The reference circuit 50 is utilized to define the full scale of
the ADC 38 by providing reference signals for the ADC 38 (i.e., an
upper reference voltage limit, V.sub.REFP, and a lower reference
voltage limit, V.sub.REFM, limit) in response to the stable
reference input by control of switching elements 58, 59 so that the
ADC 38 can assign the digital "one" value to signals having the
full scale and any signal below full scale will be assigned a value
equivalent to a ratio of the signal to the full scale. The scaling
circuit 52 operates under the control of switching elements 62, 63,
64, 65 to scale the analog input, V.sub.IN, to fit into the full
scale of ADC 38 as defined in response to the stable reference
voltage, V.sub.BG, and perform single-ended to differential-ended
conversion to derive the lower multiplexer limit, V.sub.OUTM, and
the upper multiplexer limit, V.sub.OUTP. Thus, ADC 38 utilizes the
four inputs V.sub.OUTM, V.sub.OUTP, V.sub.REFM and V.sub.REFP to
generate the digital housekeeping signal.
Referring to FIG. 4, a circuit diagram of the scaling/reference
circuit 36 (FIG. 2) in accordance with the preferred embodiment of
the present invention is shown. The scaling/reference circuit 36 of
the present invention includes a single operational amplifier 70
which can operate in either a reference generation mode or an
analog multiplexing mode. As previously explained, the ADC 38 (FIG.

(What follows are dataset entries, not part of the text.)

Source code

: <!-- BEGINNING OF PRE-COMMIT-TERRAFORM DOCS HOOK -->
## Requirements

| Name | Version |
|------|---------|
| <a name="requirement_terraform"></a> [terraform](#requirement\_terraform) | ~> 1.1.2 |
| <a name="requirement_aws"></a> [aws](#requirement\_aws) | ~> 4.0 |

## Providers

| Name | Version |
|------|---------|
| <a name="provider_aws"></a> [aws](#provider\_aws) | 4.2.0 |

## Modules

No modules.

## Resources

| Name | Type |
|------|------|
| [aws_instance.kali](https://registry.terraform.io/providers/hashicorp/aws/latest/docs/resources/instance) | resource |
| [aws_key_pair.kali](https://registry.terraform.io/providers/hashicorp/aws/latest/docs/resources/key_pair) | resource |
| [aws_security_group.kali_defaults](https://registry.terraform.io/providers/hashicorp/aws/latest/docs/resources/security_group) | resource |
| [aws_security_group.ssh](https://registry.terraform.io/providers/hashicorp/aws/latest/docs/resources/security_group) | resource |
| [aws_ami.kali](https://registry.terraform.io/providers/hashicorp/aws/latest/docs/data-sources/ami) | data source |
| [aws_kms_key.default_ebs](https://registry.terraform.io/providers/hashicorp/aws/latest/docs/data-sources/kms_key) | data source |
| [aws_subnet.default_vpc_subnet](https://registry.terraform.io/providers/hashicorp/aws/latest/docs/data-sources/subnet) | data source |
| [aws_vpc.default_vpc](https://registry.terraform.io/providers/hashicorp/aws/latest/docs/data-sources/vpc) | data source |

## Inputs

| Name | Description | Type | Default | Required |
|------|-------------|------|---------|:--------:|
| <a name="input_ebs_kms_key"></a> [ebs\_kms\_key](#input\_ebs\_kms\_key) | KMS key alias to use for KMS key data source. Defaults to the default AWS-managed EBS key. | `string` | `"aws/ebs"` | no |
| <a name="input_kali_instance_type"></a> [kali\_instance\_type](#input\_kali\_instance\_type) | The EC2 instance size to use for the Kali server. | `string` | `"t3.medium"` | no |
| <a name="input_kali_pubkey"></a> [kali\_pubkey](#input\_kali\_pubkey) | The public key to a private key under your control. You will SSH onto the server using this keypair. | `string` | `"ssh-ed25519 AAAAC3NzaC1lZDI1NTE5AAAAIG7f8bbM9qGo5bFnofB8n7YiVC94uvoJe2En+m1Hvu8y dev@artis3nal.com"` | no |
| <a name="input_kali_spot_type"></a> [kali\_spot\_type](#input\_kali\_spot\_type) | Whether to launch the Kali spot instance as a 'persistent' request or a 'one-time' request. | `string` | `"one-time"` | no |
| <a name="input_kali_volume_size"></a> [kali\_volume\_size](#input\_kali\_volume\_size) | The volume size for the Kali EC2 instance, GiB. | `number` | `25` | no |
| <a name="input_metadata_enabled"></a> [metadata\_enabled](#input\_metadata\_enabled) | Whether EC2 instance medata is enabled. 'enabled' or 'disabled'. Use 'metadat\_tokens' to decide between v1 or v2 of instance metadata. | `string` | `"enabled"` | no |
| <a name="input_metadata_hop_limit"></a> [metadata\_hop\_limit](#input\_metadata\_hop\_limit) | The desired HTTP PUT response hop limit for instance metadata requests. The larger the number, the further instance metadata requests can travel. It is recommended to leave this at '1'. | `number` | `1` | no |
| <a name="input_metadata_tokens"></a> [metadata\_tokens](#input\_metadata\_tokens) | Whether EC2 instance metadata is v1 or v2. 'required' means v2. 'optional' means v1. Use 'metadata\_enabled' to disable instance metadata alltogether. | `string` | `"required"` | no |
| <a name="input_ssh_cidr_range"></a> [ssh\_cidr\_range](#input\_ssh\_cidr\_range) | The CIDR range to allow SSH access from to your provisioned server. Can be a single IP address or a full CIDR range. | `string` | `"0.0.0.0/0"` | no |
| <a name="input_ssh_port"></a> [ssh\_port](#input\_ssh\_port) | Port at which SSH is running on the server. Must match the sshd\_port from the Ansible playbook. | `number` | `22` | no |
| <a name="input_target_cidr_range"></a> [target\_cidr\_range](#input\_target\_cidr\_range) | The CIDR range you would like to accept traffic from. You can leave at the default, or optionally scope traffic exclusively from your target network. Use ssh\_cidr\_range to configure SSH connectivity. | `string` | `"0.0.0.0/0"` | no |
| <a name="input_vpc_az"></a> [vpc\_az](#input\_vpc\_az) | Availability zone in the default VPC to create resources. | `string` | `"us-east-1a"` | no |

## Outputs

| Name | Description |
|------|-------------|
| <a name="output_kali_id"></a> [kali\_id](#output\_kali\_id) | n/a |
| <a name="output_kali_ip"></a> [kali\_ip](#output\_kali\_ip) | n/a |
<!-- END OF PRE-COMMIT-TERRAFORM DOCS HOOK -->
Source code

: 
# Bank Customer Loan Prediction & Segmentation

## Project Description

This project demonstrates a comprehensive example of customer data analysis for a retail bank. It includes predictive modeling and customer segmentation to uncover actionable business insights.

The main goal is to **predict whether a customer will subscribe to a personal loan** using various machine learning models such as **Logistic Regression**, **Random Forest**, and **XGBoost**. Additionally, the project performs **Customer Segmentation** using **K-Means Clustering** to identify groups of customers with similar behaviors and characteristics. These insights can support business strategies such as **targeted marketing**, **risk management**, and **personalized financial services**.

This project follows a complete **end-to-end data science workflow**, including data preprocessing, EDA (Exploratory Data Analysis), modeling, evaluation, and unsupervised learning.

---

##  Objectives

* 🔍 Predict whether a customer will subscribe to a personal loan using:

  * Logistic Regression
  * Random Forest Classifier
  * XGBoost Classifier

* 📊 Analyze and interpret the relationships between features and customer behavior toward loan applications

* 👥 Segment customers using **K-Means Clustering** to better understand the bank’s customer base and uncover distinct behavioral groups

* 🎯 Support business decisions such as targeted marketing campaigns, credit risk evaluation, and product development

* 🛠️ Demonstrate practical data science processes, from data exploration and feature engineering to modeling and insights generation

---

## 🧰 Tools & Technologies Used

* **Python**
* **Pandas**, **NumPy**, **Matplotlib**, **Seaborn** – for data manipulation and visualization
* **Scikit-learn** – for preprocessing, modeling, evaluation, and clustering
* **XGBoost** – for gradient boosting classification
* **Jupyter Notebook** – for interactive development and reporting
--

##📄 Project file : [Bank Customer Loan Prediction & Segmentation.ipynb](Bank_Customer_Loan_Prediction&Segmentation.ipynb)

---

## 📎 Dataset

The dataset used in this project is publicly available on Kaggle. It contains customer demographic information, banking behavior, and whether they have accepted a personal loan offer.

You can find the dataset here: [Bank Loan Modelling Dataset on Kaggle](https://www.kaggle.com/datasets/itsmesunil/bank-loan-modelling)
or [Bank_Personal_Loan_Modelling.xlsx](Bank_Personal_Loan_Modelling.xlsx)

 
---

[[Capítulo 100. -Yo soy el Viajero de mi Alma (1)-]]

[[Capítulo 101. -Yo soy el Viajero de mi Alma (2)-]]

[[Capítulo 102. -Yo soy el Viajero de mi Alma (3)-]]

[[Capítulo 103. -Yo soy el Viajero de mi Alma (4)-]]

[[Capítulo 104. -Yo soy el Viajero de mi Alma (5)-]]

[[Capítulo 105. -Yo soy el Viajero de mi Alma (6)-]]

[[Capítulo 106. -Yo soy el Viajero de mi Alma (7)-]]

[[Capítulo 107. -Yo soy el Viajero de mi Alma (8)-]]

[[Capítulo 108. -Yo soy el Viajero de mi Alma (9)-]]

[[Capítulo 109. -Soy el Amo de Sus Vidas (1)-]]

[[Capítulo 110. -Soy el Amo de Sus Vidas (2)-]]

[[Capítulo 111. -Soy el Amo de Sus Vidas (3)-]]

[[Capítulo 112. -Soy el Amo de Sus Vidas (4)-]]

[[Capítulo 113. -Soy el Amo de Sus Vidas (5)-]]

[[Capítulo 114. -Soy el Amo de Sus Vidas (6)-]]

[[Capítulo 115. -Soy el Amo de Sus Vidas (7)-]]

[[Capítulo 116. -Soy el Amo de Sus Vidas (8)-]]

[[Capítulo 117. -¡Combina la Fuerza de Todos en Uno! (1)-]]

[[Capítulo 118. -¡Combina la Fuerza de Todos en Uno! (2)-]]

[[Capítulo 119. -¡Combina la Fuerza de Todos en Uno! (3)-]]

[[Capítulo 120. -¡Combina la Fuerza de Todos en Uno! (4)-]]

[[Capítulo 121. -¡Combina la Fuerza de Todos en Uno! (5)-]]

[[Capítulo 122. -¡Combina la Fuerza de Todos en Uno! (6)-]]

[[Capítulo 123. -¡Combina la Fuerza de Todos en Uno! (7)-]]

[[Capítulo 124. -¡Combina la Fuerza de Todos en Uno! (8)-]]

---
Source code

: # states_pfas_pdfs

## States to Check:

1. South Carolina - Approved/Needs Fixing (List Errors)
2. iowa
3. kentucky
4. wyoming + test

2) is preferably a one-bit cyclic analog-to-digital converter 38
and each cycle of cyclic ADC 38 is an ADC conversion time and is
composed of a number of phases corresponding to a predetermined
number of bits of the digital housekeeping signal. Preferably, the
predetermined number of bits of the digital housekeeping signal,
i.e., the resolution of the digital housekeeping signal, is ten.
The ADC control circuitry 34 (FIG. 2) is coupled to a plurality of
switching elements 72, 74, 76, 78, 80, 82, 84, 86, 88, 90, such as
switched capacitors, to selectably couple the first and second
inputs of the operational amplifier 70 to the stable reference
signal and the analog housekeeping signal. Thus, the ADC control
circuitry 34 controls the plurality of switching elements 72, 74,
76, 78, 80, 82, 84, 86, 88, 90 for the ADC 38 to generate the
digital housekeeping signal by controlling the plurality of
switching elements 72, 74, 76, 78, 80, 82, 84, 86, 88, 90 to
operate the operational amplifier 70 in the reference generation
mode and the analog multiplexing mode during a first of the
plurality of phases of the ADC conversion time and to operate the
operational amplifier in the analog multiplexing mode during
subsequent ones of the plurality of phases of the ADC conversion
time.
Preferably, the first bit of the ten bit digital housekeeping
signal to be generated by the ADC 38 during each ADC conversion
time is the most significant bit of the ten bits. During generation
of the first bit of the digital housekeeping signal, the ADC
control circuitry 34 controls the plurality of switching elements
72, 74, 76, 78, 80, 82, 84, 86, 88, 90 to operate the operational
amplifier 70 in the reference generation mode by first coupling the
operational amplifier 70 to the stable voltage reference circuit 32
(FIG. 1) to receive the stable reference signal, V.sub.BG, and
generating an upper reference voltage limit, V.sub.REFP, and a
lower reference voltage limit, V.sub.REFM, in response thereto.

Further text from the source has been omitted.